Summary
The case study provides insight into the emergence and the growth of the cloud computing, which is perceived as a threat to the Microsoft businesses. For the last two decades, people and enterprises have been storing their data and running their applications on their computer hardware. In this case, the majority of the laptops and desktops have been running Windows, which is one of the profitable product of the Microsoft. However, with the development of the high bandwidth internet connections, people are now running application and storing their data remotely on "in the cloud" on severing farms (Hill and Jones, 2013). These server farms are owned by enterprises such as Google, Amazon, and Microsoft.

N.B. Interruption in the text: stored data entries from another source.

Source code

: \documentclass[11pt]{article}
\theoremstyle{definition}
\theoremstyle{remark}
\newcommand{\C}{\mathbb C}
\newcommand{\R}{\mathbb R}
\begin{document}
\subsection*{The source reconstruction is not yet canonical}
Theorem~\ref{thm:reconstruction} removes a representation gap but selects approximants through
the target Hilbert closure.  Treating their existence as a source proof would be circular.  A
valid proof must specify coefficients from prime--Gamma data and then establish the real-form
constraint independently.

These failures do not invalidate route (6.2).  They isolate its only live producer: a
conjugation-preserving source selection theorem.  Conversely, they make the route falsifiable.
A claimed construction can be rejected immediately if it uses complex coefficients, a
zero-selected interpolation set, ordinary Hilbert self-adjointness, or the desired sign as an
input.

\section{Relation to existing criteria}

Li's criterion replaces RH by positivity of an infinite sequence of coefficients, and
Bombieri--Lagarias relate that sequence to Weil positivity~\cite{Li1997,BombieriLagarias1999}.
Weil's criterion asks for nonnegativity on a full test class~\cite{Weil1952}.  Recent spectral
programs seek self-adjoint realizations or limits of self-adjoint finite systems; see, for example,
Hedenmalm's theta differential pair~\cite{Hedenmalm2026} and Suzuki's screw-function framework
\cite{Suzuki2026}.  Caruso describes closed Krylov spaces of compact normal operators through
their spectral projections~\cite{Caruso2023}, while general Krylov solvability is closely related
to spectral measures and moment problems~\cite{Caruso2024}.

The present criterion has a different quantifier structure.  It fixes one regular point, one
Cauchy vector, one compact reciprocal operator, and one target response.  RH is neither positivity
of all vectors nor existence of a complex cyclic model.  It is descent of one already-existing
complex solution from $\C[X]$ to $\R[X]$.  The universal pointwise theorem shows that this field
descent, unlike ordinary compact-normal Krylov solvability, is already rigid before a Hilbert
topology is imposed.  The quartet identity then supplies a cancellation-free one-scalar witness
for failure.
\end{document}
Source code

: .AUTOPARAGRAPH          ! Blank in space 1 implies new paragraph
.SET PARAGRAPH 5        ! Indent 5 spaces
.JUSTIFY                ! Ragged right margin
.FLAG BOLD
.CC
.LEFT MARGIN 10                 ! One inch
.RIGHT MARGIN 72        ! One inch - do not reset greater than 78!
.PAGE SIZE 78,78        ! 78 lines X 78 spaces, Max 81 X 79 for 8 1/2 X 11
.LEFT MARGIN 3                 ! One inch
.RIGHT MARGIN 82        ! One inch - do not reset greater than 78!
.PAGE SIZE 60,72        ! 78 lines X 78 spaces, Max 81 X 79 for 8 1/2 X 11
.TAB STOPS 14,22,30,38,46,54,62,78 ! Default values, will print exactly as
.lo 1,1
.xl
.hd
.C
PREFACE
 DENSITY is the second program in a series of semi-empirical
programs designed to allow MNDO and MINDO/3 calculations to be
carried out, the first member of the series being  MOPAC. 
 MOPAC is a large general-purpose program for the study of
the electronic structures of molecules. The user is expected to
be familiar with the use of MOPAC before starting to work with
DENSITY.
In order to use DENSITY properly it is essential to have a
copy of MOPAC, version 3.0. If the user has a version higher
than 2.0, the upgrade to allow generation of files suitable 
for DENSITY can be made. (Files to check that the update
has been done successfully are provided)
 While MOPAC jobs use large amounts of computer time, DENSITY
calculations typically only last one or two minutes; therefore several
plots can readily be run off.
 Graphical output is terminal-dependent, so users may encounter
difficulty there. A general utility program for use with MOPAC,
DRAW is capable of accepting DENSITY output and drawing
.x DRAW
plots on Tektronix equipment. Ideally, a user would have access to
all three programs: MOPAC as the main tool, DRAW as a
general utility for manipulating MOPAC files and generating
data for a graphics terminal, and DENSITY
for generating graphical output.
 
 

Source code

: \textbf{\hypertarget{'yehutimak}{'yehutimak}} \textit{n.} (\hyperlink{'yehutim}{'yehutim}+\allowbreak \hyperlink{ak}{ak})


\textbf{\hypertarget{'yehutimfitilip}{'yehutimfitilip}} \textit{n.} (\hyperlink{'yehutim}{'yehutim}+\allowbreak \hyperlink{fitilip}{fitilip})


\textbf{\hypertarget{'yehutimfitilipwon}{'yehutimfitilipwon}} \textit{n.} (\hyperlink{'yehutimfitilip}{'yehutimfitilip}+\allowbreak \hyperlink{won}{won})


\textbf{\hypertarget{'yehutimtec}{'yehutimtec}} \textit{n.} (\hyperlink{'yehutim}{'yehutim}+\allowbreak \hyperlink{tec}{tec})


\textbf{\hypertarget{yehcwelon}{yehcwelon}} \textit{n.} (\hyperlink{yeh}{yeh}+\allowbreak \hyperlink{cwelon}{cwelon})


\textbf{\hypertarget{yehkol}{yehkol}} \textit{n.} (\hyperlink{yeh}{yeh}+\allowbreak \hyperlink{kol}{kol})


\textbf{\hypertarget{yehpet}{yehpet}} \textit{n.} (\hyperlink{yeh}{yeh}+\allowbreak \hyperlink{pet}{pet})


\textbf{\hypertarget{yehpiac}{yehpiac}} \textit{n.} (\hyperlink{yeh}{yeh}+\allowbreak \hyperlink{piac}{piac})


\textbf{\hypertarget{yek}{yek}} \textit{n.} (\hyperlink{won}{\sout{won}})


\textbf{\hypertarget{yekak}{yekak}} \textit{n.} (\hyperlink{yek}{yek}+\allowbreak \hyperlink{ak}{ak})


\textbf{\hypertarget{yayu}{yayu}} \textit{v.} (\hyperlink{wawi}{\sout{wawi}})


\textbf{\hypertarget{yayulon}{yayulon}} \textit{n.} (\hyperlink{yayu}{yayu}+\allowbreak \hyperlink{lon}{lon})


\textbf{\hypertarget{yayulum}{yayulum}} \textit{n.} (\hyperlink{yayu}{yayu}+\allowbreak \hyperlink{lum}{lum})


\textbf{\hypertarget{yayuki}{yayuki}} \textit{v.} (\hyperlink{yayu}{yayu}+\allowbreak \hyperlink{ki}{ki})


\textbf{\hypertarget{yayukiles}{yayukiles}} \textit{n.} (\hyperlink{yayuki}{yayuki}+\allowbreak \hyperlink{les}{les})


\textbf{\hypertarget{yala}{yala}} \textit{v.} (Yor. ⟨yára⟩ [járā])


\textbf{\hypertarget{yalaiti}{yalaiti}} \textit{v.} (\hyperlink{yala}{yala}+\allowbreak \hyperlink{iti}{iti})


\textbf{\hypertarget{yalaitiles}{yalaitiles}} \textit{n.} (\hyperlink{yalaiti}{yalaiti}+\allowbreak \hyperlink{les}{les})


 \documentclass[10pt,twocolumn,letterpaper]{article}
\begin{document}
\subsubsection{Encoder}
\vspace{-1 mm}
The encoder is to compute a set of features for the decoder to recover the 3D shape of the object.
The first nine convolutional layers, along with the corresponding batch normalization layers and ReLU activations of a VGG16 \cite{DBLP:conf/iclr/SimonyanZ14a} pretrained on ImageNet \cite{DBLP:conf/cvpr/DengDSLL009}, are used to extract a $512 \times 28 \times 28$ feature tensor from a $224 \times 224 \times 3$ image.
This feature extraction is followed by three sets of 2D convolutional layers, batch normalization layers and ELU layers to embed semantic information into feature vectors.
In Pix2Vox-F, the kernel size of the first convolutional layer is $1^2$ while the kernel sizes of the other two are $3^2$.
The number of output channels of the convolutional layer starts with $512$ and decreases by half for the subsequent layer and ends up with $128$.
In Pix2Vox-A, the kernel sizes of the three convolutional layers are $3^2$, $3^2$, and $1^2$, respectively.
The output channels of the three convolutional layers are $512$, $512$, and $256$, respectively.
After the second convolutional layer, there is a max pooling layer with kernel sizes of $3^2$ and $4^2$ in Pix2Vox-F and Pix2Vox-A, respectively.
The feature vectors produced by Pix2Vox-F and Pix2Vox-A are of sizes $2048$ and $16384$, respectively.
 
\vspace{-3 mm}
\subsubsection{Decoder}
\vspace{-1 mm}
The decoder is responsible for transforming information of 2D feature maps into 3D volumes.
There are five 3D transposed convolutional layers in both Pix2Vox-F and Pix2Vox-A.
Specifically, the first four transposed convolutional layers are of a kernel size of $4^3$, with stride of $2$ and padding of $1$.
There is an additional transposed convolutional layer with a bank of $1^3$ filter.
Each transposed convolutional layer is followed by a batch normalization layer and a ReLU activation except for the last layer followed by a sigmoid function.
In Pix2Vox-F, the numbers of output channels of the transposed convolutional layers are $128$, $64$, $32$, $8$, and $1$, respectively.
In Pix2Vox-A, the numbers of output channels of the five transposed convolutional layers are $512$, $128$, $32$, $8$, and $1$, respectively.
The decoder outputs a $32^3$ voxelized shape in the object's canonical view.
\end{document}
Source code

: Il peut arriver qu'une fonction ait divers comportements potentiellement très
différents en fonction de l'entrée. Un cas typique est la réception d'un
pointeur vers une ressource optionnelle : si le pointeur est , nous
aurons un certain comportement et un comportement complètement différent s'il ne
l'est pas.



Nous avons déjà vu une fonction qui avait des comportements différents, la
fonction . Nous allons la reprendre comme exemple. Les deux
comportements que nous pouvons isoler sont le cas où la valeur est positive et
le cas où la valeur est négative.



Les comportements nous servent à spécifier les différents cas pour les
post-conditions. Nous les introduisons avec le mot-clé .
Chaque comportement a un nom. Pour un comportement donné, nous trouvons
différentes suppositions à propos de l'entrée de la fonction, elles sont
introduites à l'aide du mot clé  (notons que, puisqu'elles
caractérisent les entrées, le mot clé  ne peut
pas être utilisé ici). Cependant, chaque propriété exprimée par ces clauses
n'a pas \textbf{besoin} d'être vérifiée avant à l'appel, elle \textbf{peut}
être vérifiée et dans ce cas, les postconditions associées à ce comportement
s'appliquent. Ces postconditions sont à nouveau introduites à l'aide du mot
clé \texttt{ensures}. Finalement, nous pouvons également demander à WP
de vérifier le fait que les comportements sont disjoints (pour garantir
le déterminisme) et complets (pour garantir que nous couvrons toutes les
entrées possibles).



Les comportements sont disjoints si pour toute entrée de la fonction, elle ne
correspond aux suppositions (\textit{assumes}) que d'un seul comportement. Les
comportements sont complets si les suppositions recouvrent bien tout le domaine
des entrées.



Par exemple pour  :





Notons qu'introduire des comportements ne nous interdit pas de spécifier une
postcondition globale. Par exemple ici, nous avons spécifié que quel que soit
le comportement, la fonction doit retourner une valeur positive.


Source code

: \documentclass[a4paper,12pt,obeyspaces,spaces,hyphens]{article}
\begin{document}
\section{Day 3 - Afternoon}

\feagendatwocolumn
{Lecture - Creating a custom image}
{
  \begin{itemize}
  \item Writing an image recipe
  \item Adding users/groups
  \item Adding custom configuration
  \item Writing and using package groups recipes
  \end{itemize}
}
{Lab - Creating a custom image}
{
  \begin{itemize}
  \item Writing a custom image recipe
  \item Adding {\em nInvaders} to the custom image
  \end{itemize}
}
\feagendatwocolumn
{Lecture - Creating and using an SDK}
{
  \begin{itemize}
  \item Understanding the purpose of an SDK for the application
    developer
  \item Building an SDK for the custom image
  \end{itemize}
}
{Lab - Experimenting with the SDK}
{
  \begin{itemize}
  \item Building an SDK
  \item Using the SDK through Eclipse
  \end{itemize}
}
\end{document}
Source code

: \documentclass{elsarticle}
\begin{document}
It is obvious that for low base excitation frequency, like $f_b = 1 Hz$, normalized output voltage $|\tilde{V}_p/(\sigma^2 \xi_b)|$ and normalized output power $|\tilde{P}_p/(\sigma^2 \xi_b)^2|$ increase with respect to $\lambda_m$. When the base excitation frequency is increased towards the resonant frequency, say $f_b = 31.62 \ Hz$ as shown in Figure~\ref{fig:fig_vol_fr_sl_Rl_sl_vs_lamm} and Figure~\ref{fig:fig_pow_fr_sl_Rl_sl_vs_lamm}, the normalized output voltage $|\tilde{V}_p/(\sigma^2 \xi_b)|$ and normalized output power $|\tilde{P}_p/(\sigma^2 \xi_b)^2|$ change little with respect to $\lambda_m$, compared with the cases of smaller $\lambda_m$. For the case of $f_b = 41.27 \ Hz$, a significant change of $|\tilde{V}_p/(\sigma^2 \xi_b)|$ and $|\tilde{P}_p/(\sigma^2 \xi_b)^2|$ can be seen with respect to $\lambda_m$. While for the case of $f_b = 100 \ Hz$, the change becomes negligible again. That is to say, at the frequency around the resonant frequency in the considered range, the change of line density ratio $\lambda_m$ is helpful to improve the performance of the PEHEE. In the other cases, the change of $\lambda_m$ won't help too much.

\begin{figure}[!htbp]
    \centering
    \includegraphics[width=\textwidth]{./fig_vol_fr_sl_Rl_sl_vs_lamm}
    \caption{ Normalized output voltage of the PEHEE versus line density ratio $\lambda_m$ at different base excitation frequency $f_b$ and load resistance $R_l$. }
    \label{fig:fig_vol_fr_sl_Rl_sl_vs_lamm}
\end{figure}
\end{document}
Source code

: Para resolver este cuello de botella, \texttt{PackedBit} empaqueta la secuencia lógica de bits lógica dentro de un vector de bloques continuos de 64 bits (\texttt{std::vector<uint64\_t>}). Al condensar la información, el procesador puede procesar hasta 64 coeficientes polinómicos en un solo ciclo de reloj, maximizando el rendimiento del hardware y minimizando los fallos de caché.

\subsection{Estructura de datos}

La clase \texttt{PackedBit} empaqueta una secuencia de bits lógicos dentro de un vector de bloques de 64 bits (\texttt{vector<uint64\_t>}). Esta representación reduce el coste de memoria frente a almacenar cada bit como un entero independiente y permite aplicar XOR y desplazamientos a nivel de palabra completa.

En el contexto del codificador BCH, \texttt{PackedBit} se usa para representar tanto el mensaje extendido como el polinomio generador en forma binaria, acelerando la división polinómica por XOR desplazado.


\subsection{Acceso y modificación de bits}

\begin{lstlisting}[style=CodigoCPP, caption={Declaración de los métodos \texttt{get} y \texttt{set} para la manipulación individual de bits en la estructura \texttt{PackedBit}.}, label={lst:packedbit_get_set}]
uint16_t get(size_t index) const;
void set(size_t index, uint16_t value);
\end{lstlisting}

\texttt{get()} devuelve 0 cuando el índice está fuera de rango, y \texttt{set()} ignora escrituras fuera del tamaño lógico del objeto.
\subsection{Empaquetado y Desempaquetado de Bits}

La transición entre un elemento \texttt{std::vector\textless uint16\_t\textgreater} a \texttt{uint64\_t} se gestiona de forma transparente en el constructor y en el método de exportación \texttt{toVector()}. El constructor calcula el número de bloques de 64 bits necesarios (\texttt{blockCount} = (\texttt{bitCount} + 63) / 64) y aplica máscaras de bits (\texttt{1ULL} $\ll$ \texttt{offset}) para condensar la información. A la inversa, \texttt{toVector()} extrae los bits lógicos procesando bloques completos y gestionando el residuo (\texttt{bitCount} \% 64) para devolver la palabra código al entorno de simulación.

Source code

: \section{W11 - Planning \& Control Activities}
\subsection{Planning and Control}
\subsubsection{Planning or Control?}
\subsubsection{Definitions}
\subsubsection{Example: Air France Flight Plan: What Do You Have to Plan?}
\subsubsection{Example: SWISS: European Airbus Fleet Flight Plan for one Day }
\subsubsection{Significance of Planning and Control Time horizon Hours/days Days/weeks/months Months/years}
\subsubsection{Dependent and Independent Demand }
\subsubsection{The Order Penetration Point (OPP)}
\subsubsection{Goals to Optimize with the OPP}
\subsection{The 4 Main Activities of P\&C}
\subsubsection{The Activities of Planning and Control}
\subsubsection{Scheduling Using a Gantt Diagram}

As long as the people and the enterprises have an internet connection, they can store and access their data as well and run applications from any place. Consequently, the Windows monopoly is under threat since other Operating systems such as Android, OS X, and Linux can run the application through cloud computing. From this perspective, Microsoft saw this as a threat and business opportunity and subsequently invested on the cloud computing.
Questions
Question 1
The technological forces such as fast internet connection and the emergence of the cloud computing are allowing the clients to store and run their applications at any time and any price. As a result, this has threatened the Microsoft business because people are now able to use other operating systems rather than Microsoft's window (Hill and Jones, 2013). Therefore, if Microsoft did not saw this as a business opportunity and invest, it could have lost a number of clients and subsequently diminished profit. In the next decade, Microsoft's business would be no longer a monopoly because most of their clients would have shifted to other enterprises to move with the technology. Microsoft decided to invest on Cloud computing because they realized that its economics is becoming attractive and hence threatening their Window business. Companies such as Google has also been in the frontline to enter into cloud computing business through Google apps in 2008.
Question 2
One of the weaknesses the company faced was the high cost of rewriting the application to run on the cloud-based operating systems like Azure (Hill and Jones, 2013). The company had to develop specific tools to facilitate the transition in a cost effective way. Another challenge was the cloud-computing security risk. For the security reasons, some firms were required to uphold control over data on the committed servers. In addition, Microsoft was not the first mover since other enterprises such as Amazon has a three years head start.
Question 3
In the old business model, the clients were required to pay their license fee on a yearly basis. However, the new model allowed them to "pay as you go" for application such as Office Live (Hill and Jones, 2013). This pay-as-you-go structure will reduce payment for application upfront and restrict a client from overspending on application and purchasing excess software. As a result, this is anticipated to affect the financial performance of the company in the future adversely.
Question 4
Microsoft developed a self-contained unit to develop and implement a new operating system known as Azure. This system helped the company to distribute workloads in different and numerous servers. The aim of this unit was to enhance micromanagement, innovative and creativity. This is because this separate unit can be able to focus on one product or task, which is cloud computing.
Question 5
If Microsoft utilized the "wait and see" approach, it would have reduced the risk of the investing on the cloud computing. This is because the company would be in a position to study the uncertainty and market and determine the effective measure to overcome them in future. However, delaying in the investment would have resulted in a late entry, which is a barrier to the business. The company would be behind its competitors regarding development, and this could reduce profit and market share.
References
Hill, C. W., & Jones, G. R. (2013). Strategic management: An integrated approach (10th Ed.). Mason, OH: South-Western, Cengage Learning.